[Data excerpts]
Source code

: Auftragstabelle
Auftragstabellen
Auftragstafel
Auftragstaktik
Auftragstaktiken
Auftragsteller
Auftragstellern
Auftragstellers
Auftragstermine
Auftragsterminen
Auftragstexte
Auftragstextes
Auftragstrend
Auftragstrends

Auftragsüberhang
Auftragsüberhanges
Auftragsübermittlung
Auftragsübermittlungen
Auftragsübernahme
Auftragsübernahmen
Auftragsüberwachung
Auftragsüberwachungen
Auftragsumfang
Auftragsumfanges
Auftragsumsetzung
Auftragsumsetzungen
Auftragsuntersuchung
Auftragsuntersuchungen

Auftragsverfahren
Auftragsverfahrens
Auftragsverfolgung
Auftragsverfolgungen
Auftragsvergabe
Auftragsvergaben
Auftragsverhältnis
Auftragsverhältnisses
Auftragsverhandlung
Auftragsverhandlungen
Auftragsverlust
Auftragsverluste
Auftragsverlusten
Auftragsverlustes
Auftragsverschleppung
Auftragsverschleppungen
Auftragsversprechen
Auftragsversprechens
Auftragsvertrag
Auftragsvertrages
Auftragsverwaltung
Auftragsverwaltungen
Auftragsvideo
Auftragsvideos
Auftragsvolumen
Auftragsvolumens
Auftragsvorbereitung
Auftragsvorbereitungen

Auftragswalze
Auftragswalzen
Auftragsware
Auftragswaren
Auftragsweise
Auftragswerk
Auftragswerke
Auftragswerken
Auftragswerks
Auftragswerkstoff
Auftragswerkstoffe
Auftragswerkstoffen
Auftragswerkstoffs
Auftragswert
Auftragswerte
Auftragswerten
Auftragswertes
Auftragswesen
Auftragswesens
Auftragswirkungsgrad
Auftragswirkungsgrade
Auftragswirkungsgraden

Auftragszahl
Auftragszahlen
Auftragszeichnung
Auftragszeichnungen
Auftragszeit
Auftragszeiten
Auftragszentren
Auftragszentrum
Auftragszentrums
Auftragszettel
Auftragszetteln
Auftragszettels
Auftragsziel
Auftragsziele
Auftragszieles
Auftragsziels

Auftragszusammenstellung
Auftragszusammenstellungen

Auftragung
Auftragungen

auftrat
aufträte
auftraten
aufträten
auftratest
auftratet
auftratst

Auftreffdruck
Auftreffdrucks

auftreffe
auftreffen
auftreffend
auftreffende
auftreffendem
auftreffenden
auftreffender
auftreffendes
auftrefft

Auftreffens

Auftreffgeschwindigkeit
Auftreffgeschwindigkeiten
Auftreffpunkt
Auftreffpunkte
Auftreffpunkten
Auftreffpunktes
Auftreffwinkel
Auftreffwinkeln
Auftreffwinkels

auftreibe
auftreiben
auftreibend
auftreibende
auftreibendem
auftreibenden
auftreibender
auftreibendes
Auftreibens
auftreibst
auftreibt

...

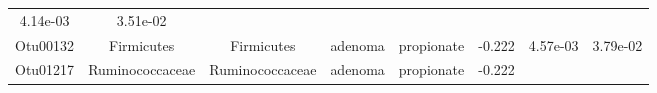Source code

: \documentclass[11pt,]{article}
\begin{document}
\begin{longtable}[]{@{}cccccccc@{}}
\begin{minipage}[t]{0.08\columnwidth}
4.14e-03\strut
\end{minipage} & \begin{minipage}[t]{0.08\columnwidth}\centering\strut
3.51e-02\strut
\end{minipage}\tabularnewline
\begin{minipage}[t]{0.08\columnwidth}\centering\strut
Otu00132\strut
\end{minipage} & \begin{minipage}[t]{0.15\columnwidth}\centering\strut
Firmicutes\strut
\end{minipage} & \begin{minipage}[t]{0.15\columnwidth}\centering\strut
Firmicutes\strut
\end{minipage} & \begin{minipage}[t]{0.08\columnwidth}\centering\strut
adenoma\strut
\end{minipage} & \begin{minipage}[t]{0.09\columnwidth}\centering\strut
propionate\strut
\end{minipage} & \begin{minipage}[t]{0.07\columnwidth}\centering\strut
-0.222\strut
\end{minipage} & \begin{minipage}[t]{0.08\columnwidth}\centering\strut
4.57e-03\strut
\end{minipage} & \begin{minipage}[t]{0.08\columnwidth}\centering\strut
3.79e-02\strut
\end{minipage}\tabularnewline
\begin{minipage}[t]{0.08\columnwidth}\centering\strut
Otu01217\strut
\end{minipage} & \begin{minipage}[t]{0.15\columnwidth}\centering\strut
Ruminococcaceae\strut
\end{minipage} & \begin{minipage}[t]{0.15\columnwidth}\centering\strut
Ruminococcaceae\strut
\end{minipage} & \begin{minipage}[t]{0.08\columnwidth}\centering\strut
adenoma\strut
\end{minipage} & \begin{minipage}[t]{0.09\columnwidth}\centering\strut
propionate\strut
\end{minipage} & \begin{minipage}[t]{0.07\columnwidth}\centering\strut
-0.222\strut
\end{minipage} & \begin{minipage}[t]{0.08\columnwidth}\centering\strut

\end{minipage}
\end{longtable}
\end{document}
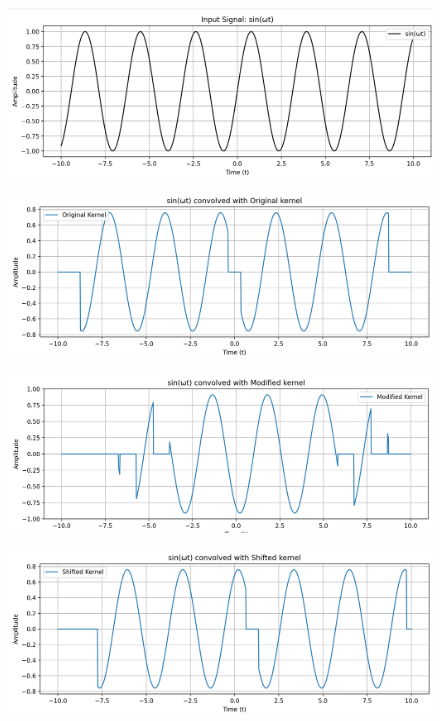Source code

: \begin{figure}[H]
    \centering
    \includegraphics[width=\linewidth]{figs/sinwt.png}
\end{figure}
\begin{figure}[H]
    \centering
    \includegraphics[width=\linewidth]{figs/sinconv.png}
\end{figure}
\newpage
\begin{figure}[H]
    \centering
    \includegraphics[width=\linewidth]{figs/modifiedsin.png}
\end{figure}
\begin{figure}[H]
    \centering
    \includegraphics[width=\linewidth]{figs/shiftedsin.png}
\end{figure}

[Exercise prompt] Above are the records; copy exactly the lines from the line with "Auftragswerkstoffen" through the line with "Auftragszetteln", both included.

[Solution below]
Auftragswerkstoffen
Auftragswerkstoffs
Auftragswert
Auftragswerte
Auftragswerten
Auftragswertes
Auftragswesen
Auftragswesens
Auftragswirkungsgrad
Auftragswirkungsgrade
Auftragswirkungsgraden

Auftragszahl
Auftragszahlen
Auftragszeichnung
Auftragszeichnungen
Auftragszeit
Auftragszeiten
Auftragszentren
Auftragszentrum
Auftragszentrums
Auftragszettel
Auftragszetteln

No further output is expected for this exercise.